We went inside and she fixed me a big glass of lemonade and drew a bath for me.  I was able to be clean again…my heart was so happy.  Once I was in a cotton shift and she was putting something soothing on all my bites, scrapes and scratches - once the sunburn had begun to cool off …I almost felt like a new girl.  

Then, I remembered - those other ones - the ones who had to pick all day. They did not have Kate waiting at the end of one row to clean them up and care for their wounds…they did not have a bath and lemonade waiting for them. They did not have a soft feather bed all plumped up to lie down upon the sleeping porch, nor the breeze filled with honeysuckle smells pouring in thru the screens over the bed to cool them.    They had to keep on keeping on. I felt so miserable for them.

Why was life like this, I wondered?   I felt so small and unworthy of the love and comforts that I had.  I wondered if I would ever 'measure up' - be worthy of any of the fine things I had?

That was the first time in my life that I knew no matter what others believed, no matter what was written down - people should not work like that unless it was for their own gain and by their own free choice. It just could not be right.  

It was also the first time that I realized what a lucky person I was, for it was not my lot in life to have to do those things and when I chose to do it, I had Kate waiting for me at the end of just one row to soothe all of the hurts that it inflicted upon me and never so much offer up an "I told you so".  

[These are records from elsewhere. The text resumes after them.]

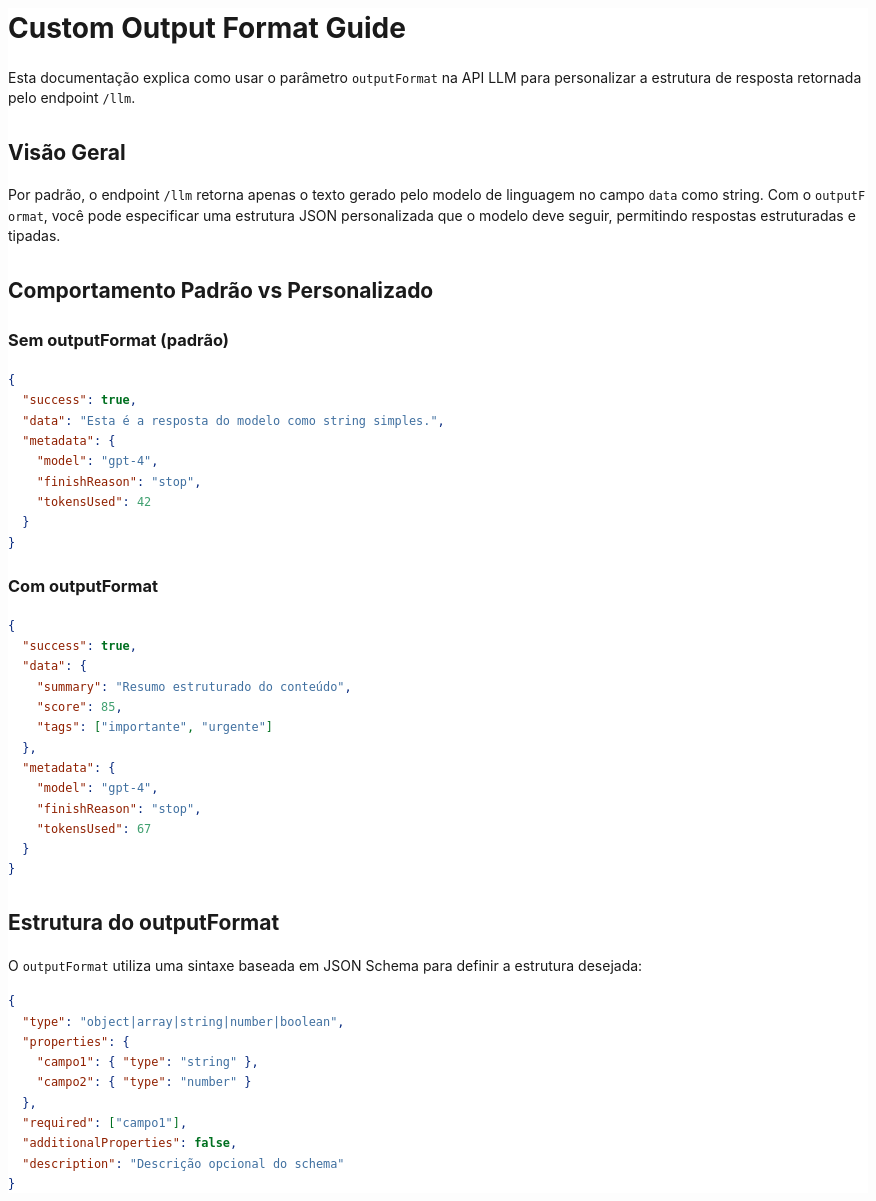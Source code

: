 # Custom Output Format Guide

Esta documentação explica como usar o parâmetro `outputFormat` na API LLM para personalizar a estrutura de resposta retornada pelo endpoint `/llm`.

## Visão Geral

Por padrão, o endpoint `/llm` retorna apenas o texto gerado pelo modelo de linguagem no campo `data` como string. Com o `outputFormat`, você pode especificar uma estrutura JSON personalizada que o modelo deve seguir, permitindo respostas estruturadas e tipadas.

## Comportamento Padrão vs Personalizado

### Sem outputFormat (padrão)
```json
{
  "success": true,
  "data": "Esta é a resposta do modelo como string simples.",
  "metadata": {
    "model": "gpt-4",
    "finishReason": "stop",
    "tokensUsed": 42
  }
}
```

### Com outputFormat
```json
{
  "success": true,
  "data": {
    "summary": "Resumo estruturado do conteúdo",
    "score": 85,
    "tags": ["importante", "urgente"]
  },
  "metadata": {
    "model": "gpt-4",
    "finishReason": "stop",
    "tokensUsed": 67
  }
}
```

## Estrutura do outputFormat

O `outputFormat` utiliza uma sintaxe baseada em JSON Schema para definir a estrutura desejada:

```json
{
  "type": "object|array|string|number|boolean",
  "properties": {
    "campo1": { "type": "string" },
    "campo2": { "type": "number" }
  },
  "required": ["campo1"],
  "additionalProperties": false,
  "description": "Descrição opcional do schema"
}
```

That summertime, I learned two important lessons.  One was about equality and how ALL people should be free to choose.  The other was about someone loving you, no matter what kinds of stupid things you asked about or did.  Both were lessons I would remember again later, long after summertime was gone.

Last edited by katie on October 23, 2010, 10:10 pm
It is the function of art to renew our perception. What we are familiar with we cease to see. The writer shakes up the familiar scene, and, as if by magic, we see a new meaning in it. ~ Anais Nin ~
Francis Meyrick

Wonderful write, style, and philosophy.

"Why was life like this, I wondered? I felt so small and unworthy of the love and comforts that I had."

We little humans, hurtling through the Universe on our tiny, pale blue dot, will find few answers to Life's great mysteries. But we should at least find many of the questions. To write is to ask. To seek. To grope. With humility, and humor. Peace.